Does AMD's "infinity cache" even matter for dense model inference?

Posted by boutell@reddit | LocalLLaMA | View on Reddit | 14 comments

AMD has nailed the SEO/AEO for this query in Google:

7900 xtx memory bandwidth

I get back this response:

The AMD Radeon RX 7900 XTX features 24GB of GDDR6 memory with a maximum bandwidth of 960 GB/s. It uses a 384-bit memory interface with memory speeds of 20 Gbps. Thanks to its 96MB of Infinity Cache, AMD claims an effective memory bandwidth of up to 3500 GB/s.

Is there any validity to this for inference, particularly with dense models like Qwen 27b, or not so much? Obviously I'm not taking 3500 seriously, but I wonder if it matters at all.

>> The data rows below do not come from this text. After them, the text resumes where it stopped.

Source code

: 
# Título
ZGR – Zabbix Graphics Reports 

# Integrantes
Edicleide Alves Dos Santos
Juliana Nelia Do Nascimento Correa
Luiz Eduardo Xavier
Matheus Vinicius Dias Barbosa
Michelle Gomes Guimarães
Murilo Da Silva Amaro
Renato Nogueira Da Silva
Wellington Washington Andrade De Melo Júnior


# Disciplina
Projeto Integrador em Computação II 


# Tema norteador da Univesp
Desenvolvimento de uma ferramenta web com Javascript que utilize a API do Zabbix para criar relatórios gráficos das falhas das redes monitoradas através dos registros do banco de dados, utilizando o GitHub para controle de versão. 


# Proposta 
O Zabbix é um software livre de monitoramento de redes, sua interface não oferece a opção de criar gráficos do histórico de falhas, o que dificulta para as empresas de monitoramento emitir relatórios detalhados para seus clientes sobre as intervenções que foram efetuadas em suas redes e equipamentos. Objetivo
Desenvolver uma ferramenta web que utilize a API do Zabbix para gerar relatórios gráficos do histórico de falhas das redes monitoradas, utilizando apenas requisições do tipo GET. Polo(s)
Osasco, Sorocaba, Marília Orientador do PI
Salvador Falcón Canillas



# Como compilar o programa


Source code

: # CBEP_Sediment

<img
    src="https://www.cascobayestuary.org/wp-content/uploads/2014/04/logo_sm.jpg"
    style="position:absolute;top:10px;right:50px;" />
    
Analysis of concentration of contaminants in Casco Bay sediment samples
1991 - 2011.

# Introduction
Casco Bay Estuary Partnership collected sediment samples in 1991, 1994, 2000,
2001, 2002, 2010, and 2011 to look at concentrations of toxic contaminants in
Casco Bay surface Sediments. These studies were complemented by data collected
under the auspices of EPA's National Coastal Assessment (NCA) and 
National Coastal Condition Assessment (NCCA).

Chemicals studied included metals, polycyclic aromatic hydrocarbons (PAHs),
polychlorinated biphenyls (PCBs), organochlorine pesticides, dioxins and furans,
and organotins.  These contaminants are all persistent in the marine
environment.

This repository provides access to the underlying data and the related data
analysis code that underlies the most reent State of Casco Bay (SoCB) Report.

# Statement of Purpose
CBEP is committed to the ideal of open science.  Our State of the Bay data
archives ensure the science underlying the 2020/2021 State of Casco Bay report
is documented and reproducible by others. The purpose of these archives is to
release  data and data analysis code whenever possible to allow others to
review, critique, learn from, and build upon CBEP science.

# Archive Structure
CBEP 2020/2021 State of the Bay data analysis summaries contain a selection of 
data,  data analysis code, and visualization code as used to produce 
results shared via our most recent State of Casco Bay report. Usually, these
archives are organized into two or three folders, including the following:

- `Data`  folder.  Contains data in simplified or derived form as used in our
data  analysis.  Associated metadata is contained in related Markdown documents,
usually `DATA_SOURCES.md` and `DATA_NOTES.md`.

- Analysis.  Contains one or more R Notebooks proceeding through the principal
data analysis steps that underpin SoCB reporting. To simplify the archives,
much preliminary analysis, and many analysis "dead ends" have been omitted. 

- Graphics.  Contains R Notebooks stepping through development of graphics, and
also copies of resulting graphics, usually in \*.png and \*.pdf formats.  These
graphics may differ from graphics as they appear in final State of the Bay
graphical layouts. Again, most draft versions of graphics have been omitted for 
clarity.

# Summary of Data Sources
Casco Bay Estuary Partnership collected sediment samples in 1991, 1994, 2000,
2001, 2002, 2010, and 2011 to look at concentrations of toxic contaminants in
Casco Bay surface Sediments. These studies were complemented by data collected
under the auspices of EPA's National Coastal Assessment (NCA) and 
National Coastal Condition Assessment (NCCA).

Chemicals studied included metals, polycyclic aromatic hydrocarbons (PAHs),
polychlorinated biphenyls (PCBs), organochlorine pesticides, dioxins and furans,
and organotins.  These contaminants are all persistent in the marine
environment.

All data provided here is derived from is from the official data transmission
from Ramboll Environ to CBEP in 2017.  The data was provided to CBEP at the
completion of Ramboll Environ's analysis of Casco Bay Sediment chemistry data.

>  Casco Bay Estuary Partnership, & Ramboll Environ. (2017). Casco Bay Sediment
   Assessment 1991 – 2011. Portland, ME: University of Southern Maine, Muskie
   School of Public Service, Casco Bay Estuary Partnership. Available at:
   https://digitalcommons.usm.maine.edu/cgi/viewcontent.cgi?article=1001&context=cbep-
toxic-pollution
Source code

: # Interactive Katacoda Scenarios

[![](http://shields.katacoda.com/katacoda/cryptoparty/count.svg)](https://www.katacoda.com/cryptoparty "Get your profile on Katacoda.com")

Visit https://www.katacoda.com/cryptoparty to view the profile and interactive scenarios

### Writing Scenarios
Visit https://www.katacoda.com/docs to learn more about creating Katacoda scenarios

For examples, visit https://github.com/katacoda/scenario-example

This is my intuition: the cache is basically useless with 27b, because the whole point of a dense model is that all 27 billion parameters get to have their say on every single token. So every cache lookup is a miss.

Am I correct? If so I can probably just scale the memory bandwidth number against benchmarks from other cards to know what to expect from this card.

To be clear, I'm not slamming AMD here, the cache claim could make some sense for gaming and other workloads. Or not!

(I don't own a 7900 XTX and nobody's renting them online, otherwise I'd just benchmark it.)

Thanks!